The exemption does not apply in case where, by reason of a special relationship between the parties, the amount of interest exceeds that which would have been agreed in the absence of such a special relationship (i.e. under arm’s length terms and conditions). In such cases, the amount of interest in excess of the arm’s length interest will remain taxable according to the domestic legislation of each contracting state.

Notwithstanding the above, Cyprus does not withhold tax on outbound interest payments.

Royalties
Royalties arising in one of the two countries and paid to a resident of the other country shall be exempt from withholding tax at source, provided that the recipient of the royalties is the beneficial owner of the income.
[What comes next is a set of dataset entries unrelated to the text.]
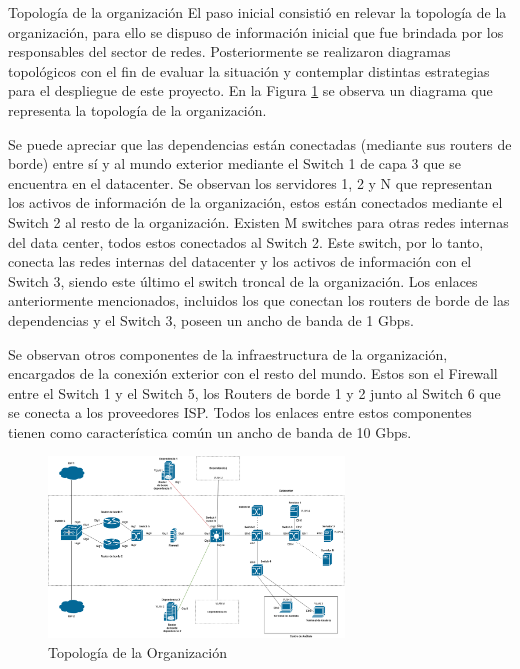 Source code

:     \begin{section}{Topología de la organización}
        El paso inicial consistió en relevar la topología de la organización, para ello se dispuso de información inicial que fue brindada por los responsables del sector de redes. Posteriormente se realizaron diagramas topológicos con el fin de evaluar la situación y contemplar distintas estrategias para el despliegue de este proyecto.  
        En la Figura \ref{fig:iter1_top_unc} se observa un diagrama que representa la topología de la organización.\par
        Se puede apreciar que las dependencias están conectadas (mediante sus routers de borde) entre sí y al mundo exterior mediante el Switch 1 de capa 3 que se encuentra en el datacenter. Se observan los servidores 1, 2 y N que representan los activos de información de la organización, estos están conectados mediante el Switch 2 al resto de la organización. Existen M switches para otras redes internas del data center, todos estos conectados al Switch 2. Este switch, por lo tanto, conecta las redes internas del datacenter y los activos de información con el Switch 3, siendo este último el switch troncal de la organización. Los enlaces anteriormente mencionados, incluidos los que conectan los routers de borde de las dependencias y el Switch 3, poseen un ancho de banda de 1 Gbps.\par
        Se observan otros componentes de la infraestructura de la organización, encargados de la conexión exterior con el resto del mundo. Estos son el Firewall entre el Switch 1 y el Switch 5, los Routers de borde 1 y 2 junto al Switch 6 que se conecta a los proveedores ISP. Todos los enlaces entre estos componentes tienen como característica común un ancho de banda de 10 Gbps. \par
        \begin{figure}[H]
        \centering
            \includegraphics[width=0.7\textwidth]{./iteracion_1_imagenes/figura_topologia_UNC.png}
            \caption{Topología de la Organización}
            \label{fig:iter1_top_unc}
        \end{figure}
        \FloatBarrier
    \end{section}
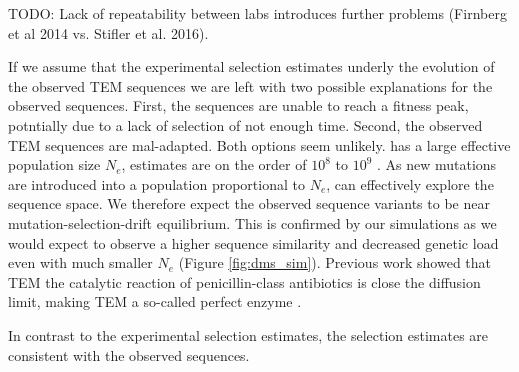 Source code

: \documentclass[12pt]{article}
\begin{document}
TODO:  Lack of repeatability between labs introduces further problems (Firnberg et al 2014 vs. Stifler et al. 2016).

If we assume that the experimental selection estimates underly the evolution of the observed TEM sequences we are left with two possible explanations for the observed sequences.
First, the sequences are unable to reach a fitness peak, potntially due to a lack of selection of not enough time.
Second, the observed TEM sequences are mal-adapted.
Both options seem unlikely.
\ecoli has a large effective population size $N_e$, estimates are on the order of $10^8$ to $10^9$ \citep{OchmanAndWilson1987, hartl1994}.
As new mutations are introduced into a population proportional to $N_e$, \ecoli can effectively explore the sequence space.
We therefore expect the observed sequence variants to be near mutation-selection-drift equilibrium.
This is confirmed by our simulations as we would expect to observe a higher sequence similarity and decreased genetic load even with much smaller $N_e$ (Figure \ref{fig:dms_sim}).
Previous work showed that TEM the catalytic reaction of penicillin-class antibiotics is close the diffusion limit, making TEM a so-called perfect enzyme \citep{matagne1998}.

In contrast to the experimental selection estimates, the \selac selection estimates are consistent with the observed sequences.
\end{document}
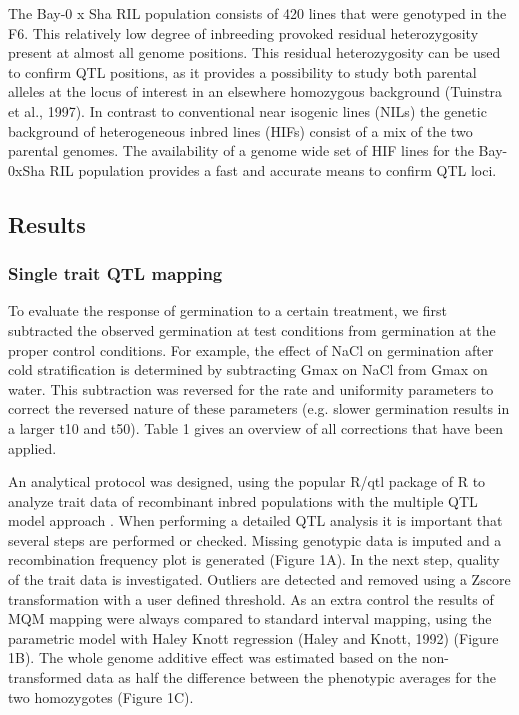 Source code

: The Bay-0 x Sha RIL population consists of 420 lines that were genotyped in the F6. This relatively 
low degree of inbreeding provoked residual heterozygosity present at almost all genome positions. 
This residual heterozygosity can be used to confirm QTL positions, as it provides a possibility to 
study both parental alleles at the locus of interest in an elsewhere homozygous background (Tuinstra 
et al., 1997). In contrast to conventional near isogenic lines (NILs) the genetic background of 
heterogeneous inbred lines (HIFs) consist of a mix of the two parental genomes. The availability 
of a genome wide set of HIF lines for the Bay-0xSha RIL population provides a fast and accurate means 
to confirm QTL loci.

\subsection{Results}

\subsubsection{Single trait QTL mapping}
To evaluate the response of germination to a certain treatment, we first subtracted the observed 
germination at test conditions from germination at the proper control conditions. For example, the 
effect of NaCl on germination after cold stratification is determined by subtracting Gmax on 
NaCl from Gmax on water. This subtraction was reversed for the rate and uniformity parameters to 
correct the reversed nature of these parameters (e.g. slower germination results in a larger t10 
and t50). Table 1 gives an overview of all corrections that have been applied. 

An analytical protocol was designed, using the popular R/qtl package of R to analyze trait data of 
recombinant inbred populations with the multiple QTL model approach \cite{Arends:2010}. When 
performing a detailed QTL analysis it is important that several steps are performed or checked. 
Missing genotypic data is imputed and a recombination frequency plot is generated (Figure 1A). In 
the next step, quality of the trait data is investigated. Outliers are detected and removed using 
a Zscore transformation with a user defined threshold. As an extra control the results of MQM mapping 
were always compared to standard interval mapping, using the parametric model with Haley Knott 
regression (Haley and Knott, 1992) (Figure 1B). The whole genome additive effect was estimated based 
on the non-transformed data as half the difference between the phenotypic averages for the two 
homozygotes (Figure 1C).

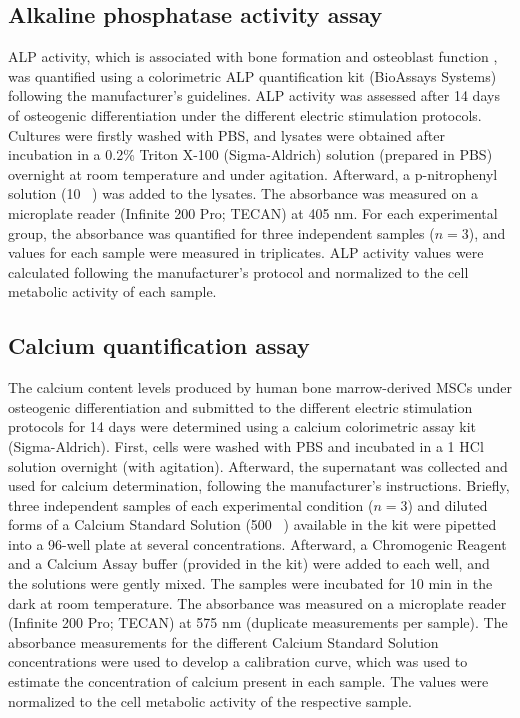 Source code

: \subsection{Alkaline phosphatase activity assay} 
\acs{ALP} activity, which is associated with bone formation and osteoblast function \cite{Nakamura2020-zx}, was quantified using a colorimetric \ac{ALP} quantification kit (BioAssays Systems) following the manufacturer’s guidelines. \ac{ALP} activity was assessed after 14 days of osteogenic differentiation under the different electric stimulation protocols. Cultures were firstly washed with \ac{PBS}, and lysates were obtained after incubation in a 0.2\si{\percent} Triton X-100 (Sigma-Aldrich) solution (prepared in \ac{PBS}) overnight at room temperature and under agitation. Afterward, a p-nitrophenyl solution (10 \si{\milli\molar}) was added to the lysates. The absorbance was measured on a microplate reader (Infinite 200 Pro; TECAN) at 405 \si{\nano\meter}. For each experimental group, the absorbance was quantified for three independent samples ($n=3$), and values for each sample were measured in triplicates. \ac{ALP} activity values were calculated following the manufacturer’s protocol and normalized to the cell metabolic activity of each sample.  

\subsection{Calcium quantification assay} 
The calcium content levels produced by human bone marrow-derived \ac{MSCs} under osteogenic differentiation and submitted to the different electric stimulation protocols for 14 days were determined using a calcium colorimetric assay kit (Sigma-Aldrich). First, cells were washed with \ac{PBS} and incubated in a 1\si{\molar} HCl solution overnight (with agitation). Afterward, the supernatant was collected and used for calcium determination, following the manufacturer’s instructions. Briefly, three independent samples of each experimental condition ($n=3$) and diluted forms of a Calcium Standard Solution (500 \si{\milli\molar}) available in the kit were pipetted into a 96-well plate at several concentrations. Afterward, a Chromogenic Reagent and a Calcium Assay buffer (provided in the kit) were added to each well, and the solutions were gently mixed. The samples were incubated for 10 min in the dark at room temperature. The absorbance was measured on a microplate reader (Infinite 200 Pro; TECAN) at 575 \si{\nano\meter} (duplicate measurements per sample). The absorbance measurements for the different Calcium Standard Solution concentrations were used to develop a calibration curve, which was used to estimate the concentration of calcium present in each sample. The values were normalized to the cell metabolic activity of the respective sample.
The exemption does not apply in case where, by reason of a special relationship between the parties, the amount of the royalties exceeds that which would have been agreed in the absence of such a special relationship (i.e. under arm’s length terms and conditions). In such cases, the amount of royalties in excess of the arm’s length interest will remain taxable according to the domestic legislation of each contracting state.

Capital gains
Gains derived by a resident of one of the two countries from the sale of shares in property-rich entities, deriving more than 50% of their value directly from immovable property situated in the other country, shall be subject to tax in that other country.

Offshore activities
The Treaty contains a separate article with detailed provisions regarding the taxation of offshore activities. Specifically, a person resident in one of the two countries who carries out activities offshore in the other country in connection with the exploration or exploitation of the seabed or subsoil or their natural resources situated in that other country shall be deemed, in relation to those activities, to be carrying out business in that other country through a permanent establishment situated therein, provided that the activities are carried on for a period exceeding 30 days in aggregate during any twelve-month period.

Moreover, where profits are derived by a company from the transportation of supplies or personnel to a location, or between locations, and where activities in connection with the exploration or exploitation of the seabed or subsoil or their natural resources are being carried out, such profits shall be taxable only in the country in which the company is a resident. 

Further, profits derived by a resident of one of the two countries from the alienation of exploration or exploitation rights, or of property situated in the other country and used for exploration/ exploitation of the seabed or subsoil or their natural resources situated in the other country, may be taxed in that other country. The same is applicable for gains from the sale of shares deriving their value or the greater part of their value, directly or indirectly, from such rights or property.

Limitation of benefits
The Treaty contains a principal purpose test, according to which treaty benefits may be denied in respect of an item of income or capital in cases where it is reasonable to conclude, having regard to all relevant facts and circumstances, that obtaining treaty benefits was one of the principal purposes of any arrangement or transaction that resulted directly or indirectly in that benefit.

Collective investment vehicles
The Protocol to the Treaty specifies that collective investment vehicles that are considered to be residents of either country are considered as the beneficial owners of the income that they receive, and are thus entitled to Treaty benefits.

The Protocol specifies that a collective investment vehicle is considered to be resident in either country if, under the domestic laws of that country, it is liable to tax by reason of its domicile, residence, place of management, or any other similar criterion.